The California Supreme Court in 1967 adopted a "governmental interest" test to determine which state's laws should apply in conflicts-of-law settings. See Reich v. Purcell, 67 Cal. 2d 551, 553-56 (1967). Under this test, we must apply the statute of limitations of the forum state where the defendant is from that state and the plaintiff is from elsewhere, and the forum state has the stronger interest in applying its law. See American Bank of Commerce v. Corondoni, 169 Cal. App. 3d 368, 370-73 (Cal.App. 1985); Ashland Chemical Co. v. Provence, 129 Cal. App. 3d 790, 793-94 (Cal.App. 1982). Since the forum state, California, has the stronger interest in this suit, we must apply its statute of limitations.
A district court's award of attorneys' fees under state law is reviewed for abuse of discretion. See Johnson v. Columbia Properties Anchorage, LP, 437 F.3d 894, 898 (9th Cir. 2006). The district court did not abuse its discretion in rewarding fees to Coughlin. The anti-SLAPP law requires a court to award attorneys' fees to a defendant who, like Coughlin, prevails on a special motion to strike:
In any action subject to [a motion to strike], a prevailing defendant on a special motion to strike shall be entitled to recover his or her attorney's fees and costs.

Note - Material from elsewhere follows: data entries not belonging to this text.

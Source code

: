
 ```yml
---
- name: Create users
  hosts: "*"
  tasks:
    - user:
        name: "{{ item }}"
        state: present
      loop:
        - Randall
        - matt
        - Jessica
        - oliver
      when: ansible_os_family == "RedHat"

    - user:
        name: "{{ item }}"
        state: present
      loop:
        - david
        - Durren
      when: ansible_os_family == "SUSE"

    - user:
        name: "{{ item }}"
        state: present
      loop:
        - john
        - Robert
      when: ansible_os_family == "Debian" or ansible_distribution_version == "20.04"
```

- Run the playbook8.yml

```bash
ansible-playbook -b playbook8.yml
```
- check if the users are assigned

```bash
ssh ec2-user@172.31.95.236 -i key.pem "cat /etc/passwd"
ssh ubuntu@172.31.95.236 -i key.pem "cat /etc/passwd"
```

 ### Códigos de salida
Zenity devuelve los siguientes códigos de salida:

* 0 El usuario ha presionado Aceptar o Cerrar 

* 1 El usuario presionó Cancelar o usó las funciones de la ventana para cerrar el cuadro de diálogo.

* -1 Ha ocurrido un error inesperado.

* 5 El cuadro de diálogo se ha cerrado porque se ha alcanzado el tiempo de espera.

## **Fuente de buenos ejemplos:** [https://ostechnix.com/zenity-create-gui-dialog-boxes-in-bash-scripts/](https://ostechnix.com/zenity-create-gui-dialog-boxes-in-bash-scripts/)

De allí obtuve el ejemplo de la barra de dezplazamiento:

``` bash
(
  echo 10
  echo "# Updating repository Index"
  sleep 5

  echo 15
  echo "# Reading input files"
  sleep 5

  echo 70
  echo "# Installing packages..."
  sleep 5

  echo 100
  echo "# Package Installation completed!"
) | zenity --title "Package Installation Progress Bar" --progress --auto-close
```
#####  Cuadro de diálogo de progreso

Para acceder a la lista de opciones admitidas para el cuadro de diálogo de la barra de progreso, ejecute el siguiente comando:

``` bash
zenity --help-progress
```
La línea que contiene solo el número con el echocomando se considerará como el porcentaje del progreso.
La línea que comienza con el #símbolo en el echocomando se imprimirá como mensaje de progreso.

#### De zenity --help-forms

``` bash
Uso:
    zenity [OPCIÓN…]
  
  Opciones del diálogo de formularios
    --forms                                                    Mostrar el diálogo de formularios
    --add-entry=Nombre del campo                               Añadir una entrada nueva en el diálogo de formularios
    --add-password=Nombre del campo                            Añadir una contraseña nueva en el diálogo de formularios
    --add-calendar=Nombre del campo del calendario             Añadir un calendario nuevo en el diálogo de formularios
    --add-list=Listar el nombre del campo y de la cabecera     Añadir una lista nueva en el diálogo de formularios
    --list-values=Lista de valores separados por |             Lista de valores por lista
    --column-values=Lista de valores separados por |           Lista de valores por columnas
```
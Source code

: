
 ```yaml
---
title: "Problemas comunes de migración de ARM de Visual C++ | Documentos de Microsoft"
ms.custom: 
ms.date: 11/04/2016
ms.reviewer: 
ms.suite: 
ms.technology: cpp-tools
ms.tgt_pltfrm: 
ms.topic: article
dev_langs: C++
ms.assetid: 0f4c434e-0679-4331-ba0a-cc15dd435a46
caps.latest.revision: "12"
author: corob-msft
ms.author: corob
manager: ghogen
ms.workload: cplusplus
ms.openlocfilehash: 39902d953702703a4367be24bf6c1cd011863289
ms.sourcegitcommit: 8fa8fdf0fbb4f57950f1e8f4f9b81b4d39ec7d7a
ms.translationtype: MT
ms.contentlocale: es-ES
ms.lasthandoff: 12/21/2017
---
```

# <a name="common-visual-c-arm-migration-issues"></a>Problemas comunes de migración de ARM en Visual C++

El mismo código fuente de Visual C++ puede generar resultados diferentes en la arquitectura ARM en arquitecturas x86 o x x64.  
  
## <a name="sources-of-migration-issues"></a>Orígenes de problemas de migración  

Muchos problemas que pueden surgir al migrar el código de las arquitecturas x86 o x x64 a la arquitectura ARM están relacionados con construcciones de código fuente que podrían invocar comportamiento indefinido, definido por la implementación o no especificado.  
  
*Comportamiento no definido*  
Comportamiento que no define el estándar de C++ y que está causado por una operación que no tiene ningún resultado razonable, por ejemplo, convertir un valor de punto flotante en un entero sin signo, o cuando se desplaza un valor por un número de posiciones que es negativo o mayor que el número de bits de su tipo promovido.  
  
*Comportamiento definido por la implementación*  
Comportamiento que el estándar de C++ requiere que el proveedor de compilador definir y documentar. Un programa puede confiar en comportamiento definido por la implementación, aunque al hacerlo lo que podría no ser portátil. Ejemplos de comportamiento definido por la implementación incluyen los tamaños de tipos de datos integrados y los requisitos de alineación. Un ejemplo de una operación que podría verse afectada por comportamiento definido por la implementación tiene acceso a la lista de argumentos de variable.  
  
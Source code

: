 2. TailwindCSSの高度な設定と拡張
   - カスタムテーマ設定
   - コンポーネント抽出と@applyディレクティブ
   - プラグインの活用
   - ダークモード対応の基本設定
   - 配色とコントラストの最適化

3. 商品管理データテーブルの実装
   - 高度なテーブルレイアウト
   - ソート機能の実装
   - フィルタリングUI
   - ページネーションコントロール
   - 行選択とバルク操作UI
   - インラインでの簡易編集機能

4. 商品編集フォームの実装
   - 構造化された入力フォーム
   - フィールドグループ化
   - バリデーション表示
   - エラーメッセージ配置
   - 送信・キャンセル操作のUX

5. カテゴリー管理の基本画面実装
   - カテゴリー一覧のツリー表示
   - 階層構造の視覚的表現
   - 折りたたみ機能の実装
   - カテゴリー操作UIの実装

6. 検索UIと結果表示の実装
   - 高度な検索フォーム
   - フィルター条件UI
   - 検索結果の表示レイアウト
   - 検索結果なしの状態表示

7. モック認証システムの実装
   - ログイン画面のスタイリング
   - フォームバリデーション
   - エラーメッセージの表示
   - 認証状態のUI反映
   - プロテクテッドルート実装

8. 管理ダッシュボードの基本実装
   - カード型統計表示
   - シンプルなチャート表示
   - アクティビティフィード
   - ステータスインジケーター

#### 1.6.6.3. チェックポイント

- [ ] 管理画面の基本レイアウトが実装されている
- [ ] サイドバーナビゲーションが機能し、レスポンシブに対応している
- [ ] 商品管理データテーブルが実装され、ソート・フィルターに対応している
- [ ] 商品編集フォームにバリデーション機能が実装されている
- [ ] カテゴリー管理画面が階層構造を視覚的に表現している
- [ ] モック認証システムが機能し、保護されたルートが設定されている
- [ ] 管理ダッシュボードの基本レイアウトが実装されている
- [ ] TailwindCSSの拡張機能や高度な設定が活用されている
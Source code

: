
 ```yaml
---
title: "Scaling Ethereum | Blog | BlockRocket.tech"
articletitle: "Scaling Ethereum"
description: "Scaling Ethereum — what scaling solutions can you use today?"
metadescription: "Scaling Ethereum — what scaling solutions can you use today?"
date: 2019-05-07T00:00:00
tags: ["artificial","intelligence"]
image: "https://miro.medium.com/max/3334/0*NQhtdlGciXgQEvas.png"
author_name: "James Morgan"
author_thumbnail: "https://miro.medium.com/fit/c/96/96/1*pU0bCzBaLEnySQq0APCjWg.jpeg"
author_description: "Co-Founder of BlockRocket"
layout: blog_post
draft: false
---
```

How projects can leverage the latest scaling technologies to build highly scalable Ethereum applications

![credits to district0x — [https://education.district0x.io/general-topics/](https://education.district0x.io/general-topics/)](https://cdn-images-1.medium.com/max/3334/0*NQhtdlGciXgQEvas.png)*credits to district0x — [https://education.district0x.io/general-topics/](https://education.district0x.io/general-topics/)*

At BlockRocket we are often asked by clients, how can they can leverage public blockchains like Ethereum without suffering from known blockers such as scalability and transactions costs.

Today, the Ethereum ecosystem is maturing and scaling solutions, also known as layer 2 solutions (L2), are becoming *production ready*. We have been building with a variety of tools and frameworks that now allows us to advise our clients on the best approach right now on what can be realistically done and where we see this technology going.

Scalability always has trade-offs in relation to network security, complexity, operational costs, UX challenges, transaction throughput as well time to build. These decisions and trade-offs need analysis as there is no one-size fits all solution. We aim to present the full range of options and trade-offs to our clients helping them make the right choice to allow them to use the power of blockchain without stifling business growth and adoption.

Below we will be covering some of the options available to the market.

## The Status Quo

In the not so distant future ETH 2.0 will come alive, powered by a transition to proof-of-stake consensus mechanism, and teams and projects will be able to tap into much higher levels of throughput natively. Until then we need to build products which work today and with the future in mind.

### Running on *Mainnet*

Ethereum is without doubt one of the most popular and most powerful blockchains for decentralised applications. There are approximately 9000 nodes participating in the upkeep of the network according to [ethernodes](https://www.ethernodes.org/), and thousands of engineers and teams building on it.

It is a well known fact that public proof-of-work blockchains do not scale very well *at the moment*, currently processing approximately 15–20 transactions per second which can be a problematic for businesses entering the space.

Cal. Code Civ. Proc. § 425.16(c). The anti-SLAPP statute makes no distinction between cases in which the defendant prevails because the plaintiff's case is substantively flawed and those in which the defendant wins due to a procedural bar. The statute only says that prevailing defendants "shall" be entitled to attorneys' fees. Coughlin therefore is entitled to attorneys' fees for prevailing on the merits.
The district court's fee award was also reasonable. "The experienced trial judge is the best judge of the value of professional services rendered in his court, and while his judgment is of course subject to review, it will not be disturbed unless the appellate court is convinced that it is clearly wrong." Ketchum v. Moses, 24 Cal. 4th 1122, 1132 (2001) (internal quotation marks omitted). The district court's fee award was supported by ample evidence. Id.
Finally, Coughlin, as the prevailing party, is entitled to attorney's fees and expenses in connection with this appeal. See Dove Audio, Inc. v. Rosenfeld, Meyer Susman, 47 Cal. App. 4th 777, 785 (Cal.App. 1996) (holding that "an attorney fee award at the trial court level includes appellate attorney fees unless the statute specifically provides otherwise" (internal quotation marks omitted). Coughlin has made a timely request to transfer consideration of this issue to the district court on remand. See 9th Cir. Rule 39-1.8.
We therefore AFFIRM the district court's orders and REMAND for consideration of the attorney's fees and expenses due to Coughlin in connection with this appeal.